It’s a balmy morning in Burbank, California, the sort-of/almost entertainment mecca of the world. The curtains are blowing softly in the breeze, and there is a low-hanging layer of smog sitting over the Los Angeles horizon. An army of absurdly large crows argues about breakfast and futures trading. Nearby, on the pack patio of a house in the hills, a three-year old girl is ostensibly doing Zumba, critiquing her mother’s merengue.
Joe Zieja is, as usual, in a small room talking to himself. No, he’s not crazy; he’s a voice actor, part of the hidden pocket of showbiz. He spends hours a day reading scripts in his home studio, or traveling to local studios to do the same. Switching from commercial to promo to video game to public service announcement about the dangers of q-tips, Joe enters and exits the personalities of dozens of people hourly, but somehow maintains a two-fingered, tenuous grip on reality.
When he’s not standing in a small room talking to himself, he’s sitting in a slightly larger room or coffee shop telling lies. Or truths. It depends on what you think about the art of writing and storytelling. His first science fiction novel Mechanical Failure has just released, and he’s working on the third book in the trilogy as his editor dutifully combs through book two.
He does all this sitting in a room with no less than twelve musical instruments, all of which he uses in his various commercial and video game compositions.
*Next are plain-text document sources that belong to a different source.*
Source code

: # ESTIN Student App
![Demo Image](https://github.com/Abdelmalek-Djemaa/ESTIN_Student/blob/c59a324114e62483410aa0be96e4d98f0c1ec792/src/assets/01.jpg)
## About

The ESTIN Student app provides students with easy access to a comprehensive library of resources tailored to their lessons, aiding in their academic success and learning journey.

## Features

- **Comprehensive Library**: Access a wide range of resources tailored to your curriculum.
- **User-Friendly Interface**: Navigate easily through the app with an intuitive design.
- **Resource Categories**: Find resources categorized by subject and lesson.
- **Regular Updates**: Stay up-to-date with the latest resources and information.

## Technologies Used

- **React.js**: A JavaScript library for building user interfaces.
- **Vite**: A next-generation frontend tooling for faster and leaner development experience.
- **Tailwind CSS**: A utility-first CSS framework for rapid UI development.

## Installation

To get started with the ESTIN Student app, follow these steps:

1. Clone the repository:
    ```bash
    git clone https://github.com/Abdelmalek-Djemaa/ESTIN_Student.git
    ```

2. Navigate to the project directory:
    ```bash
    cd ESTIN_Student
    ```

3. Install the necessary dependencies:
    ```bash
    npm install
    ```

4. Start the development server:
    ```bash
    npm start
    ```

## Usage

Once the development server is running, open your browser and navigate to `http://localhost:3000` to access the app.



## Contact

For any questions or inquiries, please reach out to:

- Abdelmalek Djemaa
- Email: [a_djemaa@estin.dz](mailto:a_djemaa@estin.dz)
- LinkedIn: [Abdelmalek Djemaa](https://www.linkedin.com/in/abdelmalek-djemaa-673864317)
There is also a lightsaber.
Where did all of this raw, creative impulsiveness come from? According to Joe, it mostly stems from his allergy to office life, though it’s hard to tell from his enigmatic comment on the matter.
“I would rather choke on fragments of hot mufflers than spend any more time working for bureaucratic organizations behind a desk,” Joe says as he totally destroys that one level in Mega Man II, which is a super hard game.
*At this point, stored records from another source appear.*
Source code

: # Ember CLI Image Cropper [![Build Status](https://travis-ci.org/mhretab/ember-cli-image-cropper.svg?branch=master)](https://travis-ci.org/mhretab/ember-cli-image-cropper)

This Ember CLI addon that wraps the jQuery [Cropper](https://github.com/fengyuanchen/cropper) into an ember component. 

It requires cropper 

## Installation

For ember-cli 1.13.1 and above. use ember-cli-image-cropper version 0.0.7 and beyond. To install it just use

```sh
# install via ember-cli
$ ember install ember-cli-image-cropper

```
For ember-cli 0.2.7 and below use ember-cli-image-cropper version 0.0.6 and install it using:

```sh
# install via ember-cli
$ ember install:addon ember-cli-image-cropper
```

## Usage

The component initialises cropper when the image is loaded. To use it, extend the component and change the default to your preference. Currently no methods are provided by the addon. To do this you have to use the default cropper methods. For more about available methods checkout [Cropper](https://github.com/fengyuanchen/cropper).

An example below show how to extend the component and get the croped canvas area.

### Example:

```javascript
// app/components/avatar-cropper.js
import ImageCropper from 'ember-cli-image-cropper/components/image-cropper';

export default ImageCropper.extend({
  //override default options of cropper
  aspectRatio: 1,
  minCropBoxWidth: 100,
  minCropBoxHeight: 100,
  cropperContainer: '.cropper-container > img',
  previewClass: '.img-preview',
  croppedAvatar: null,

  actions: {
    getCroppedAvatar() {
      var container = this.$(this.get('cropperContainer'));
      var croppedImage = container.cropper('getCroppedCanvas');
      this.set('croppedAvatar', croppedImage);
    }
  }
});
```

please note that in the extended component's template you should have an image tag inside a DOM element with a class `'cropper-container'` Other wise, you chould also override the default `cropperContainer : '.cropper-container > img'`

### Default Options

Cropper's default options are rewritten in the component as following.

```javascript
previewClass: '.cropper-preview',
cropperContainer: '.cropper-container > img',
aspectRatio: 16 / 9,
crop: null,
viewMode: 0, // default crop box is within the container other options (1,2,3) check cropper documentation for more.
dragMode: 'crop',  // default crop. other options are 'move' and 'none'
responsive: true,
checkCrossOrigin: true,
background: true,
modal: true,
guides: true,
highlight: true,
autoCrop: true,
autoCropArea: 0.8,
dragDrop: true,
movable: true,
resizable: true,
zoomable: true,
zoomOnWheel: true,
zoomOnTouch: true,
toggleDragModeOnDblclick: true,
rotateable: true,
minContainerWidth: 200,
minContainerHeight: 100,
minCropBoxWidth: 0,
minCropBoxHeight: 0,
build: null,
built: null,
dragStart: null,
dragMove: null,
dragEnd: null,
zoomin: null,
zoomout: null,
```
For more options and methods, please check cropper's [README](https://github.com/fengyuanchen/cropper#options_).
You see, Joe wasn’t always an annoying Hollywood art-o-crat. Joe came from humble beginnings in New Jersey, the elder of two boys raised by a loving fireman/businesswoman duo. It all happened in a sleepy suburban town surrounded by dairy farms and bluegrass festivals. The scarcity of activity wasn’t all bad, however; the bowling alley in the center of the town being the only thing to do made for a lifetime high score of 255, which is pretty impressive.
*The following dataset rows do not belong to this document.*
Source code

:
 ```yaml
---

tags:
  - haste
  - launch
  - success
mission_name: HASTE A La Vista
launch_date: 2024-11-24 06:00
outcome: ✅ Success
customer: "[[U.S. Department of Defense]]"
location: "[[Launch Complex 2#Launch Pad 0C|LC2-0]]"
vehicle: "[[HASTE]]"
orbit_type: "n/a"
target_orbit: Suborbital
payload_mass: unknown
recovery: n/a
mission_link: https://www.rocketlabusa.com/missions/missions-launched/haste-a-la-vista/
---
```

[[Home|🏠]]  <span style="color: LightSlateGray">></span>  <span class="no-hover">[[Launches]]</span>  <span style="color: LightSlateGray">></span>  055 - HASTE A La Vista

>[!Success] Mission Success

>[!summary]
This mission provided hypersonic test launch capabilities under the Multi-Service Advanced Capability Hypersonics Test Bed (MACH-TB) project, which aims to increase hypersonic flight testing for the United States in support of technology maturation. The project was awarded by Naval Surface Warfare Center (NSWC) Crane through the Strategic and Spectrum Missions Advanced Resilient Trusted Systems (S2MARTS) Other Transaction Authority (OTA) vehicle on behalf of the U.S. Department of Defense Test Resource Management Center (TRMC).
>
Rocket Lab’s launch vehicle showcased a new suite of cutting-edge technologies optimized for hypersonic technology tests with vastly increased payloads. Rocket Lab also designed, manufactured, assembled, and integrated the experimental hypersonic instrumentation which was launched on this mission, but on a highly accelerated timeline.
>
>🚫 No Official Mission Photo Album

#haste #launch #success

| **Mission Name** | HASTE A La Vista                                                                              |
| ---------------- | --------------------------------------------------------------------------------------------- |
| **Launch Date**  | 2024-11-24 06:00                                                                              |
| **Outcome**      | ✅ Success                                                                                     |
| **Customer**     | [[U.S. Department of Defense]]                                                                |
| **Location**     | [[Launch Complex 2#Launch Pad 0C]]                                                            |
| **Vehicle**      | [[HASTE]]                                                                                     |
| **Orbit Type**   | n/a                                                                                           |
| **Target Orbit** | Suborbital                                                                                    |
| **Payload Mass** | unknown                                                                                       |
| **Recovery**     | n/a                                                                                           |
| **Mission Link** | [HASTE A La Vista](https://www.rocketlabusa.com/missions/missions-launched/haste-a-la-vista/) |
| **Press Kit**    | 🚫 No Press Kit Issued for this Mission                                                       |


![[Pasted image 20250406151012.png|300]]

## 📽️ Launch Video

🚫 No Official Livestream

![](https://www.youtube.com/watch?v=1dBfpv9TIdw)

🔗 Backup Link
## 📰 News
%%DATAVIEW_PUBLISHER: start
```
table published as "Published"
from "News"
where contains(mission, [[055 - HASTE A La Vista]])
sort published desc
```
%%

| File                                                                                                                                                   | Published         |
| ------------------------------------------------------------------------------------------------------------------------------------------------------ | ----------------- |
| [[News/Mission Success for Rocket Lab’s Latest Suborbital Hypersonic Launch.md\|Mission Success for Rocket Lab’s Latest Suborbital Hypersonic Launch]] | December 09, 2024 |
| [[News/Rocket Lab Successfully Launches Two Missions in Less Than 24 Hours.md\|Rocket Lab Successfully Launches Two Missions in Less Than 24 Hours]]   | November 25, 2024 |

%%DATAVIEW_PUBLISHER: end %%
But Joe wasn’t destined to stay in suburbia forever. At the age of 13, he declared to his parents that he would be attending the United States Air Force Academy. Nobody in the family had any idea why, including Joe, but he still did it anyway. In 2003, he left New Jersey to begin what he thought would be a long career in the air force. The first hauntings of what would become a career in using his voice manifested as he, almost randomly, became the official cadet emcee. Other than that tiny whisper, he mostly acted like he had a rod surgically installed in a place where one would not typically have a rod. Thankfully, in a large part due to the wonderful woman he married, it didn’t last.
Only after a few years’ exposure to the machinations of the US government did Joe really begin to understand that, although it had its moments, the military life wasn’t quite for him. Despite that, he stuck around until 2012, after which - in a stroke of brilliance designed to free himself from government bureaucracy - he became a contractor for three government organizations. Working together. At the same time.
“To get a sense of what that’s like,” Joe said, “try telling a group of toddlers that they have to decide amongst themselves who gets a small container of ice cream. Then give them all espresso. And cocaine.”
That life, however, is behind him. Although Joe always thought it would be his books that took him out of government service, it ended up being voice acting. Becoming a voiceover artist was never something he thought about until someone paid him for it, after which he earnestly began seeking other people who would pay him for it. Now he seeks people who will pay him for it on a daily basis, and so far it’s worked out quite well for him.
We asked him what he missed most about his Jersey boy roots, and Joe’s answer was quick and to the point.
“Pizza,” he said. “And bagels. And people who get the f*** out of the left lane when they’re going slower than the person to their right.”
Now a Los Angeles immigrant, Joe focuses on his creative exploits with reckless abandon. He’s of the opinion that the world is full of limitless opportunities and limitless excuses not to do them. An avid practitioner of parkour - which is really the art of constantly being on the verge of injury - Joe’s personal preference for exercise mostly involves jumping on/over/around things and doing flips. He also flies planes and scuba dives, because why the hell not?
Despite being quite comfortable in his current pace of work in both voice acting and writing, Joe’s not satisfied with the status quo. He’s already played Nintendo icon Fox McCloud in STAR FOX ZERO: THE BATTLE BEGINS, but there’s more on his bucket list. He’d like to play the voice of Link, from THE LEGEND OF ZELDA, Mario, and a main character from a Shin Megami Tensei game, all of whom have absolutely no dialog. He’d also like to write bigger books with more words that have more syllables.
Only the future will tell what’s in store for Joe Zieja. For now, we must bid farewell to this strange creature, and hope he stays mostly contained in his 3’x5’ box.
“Seriously,” Joe said by way of goodbye, “you’re driving a Prius. Get out of the left lane.”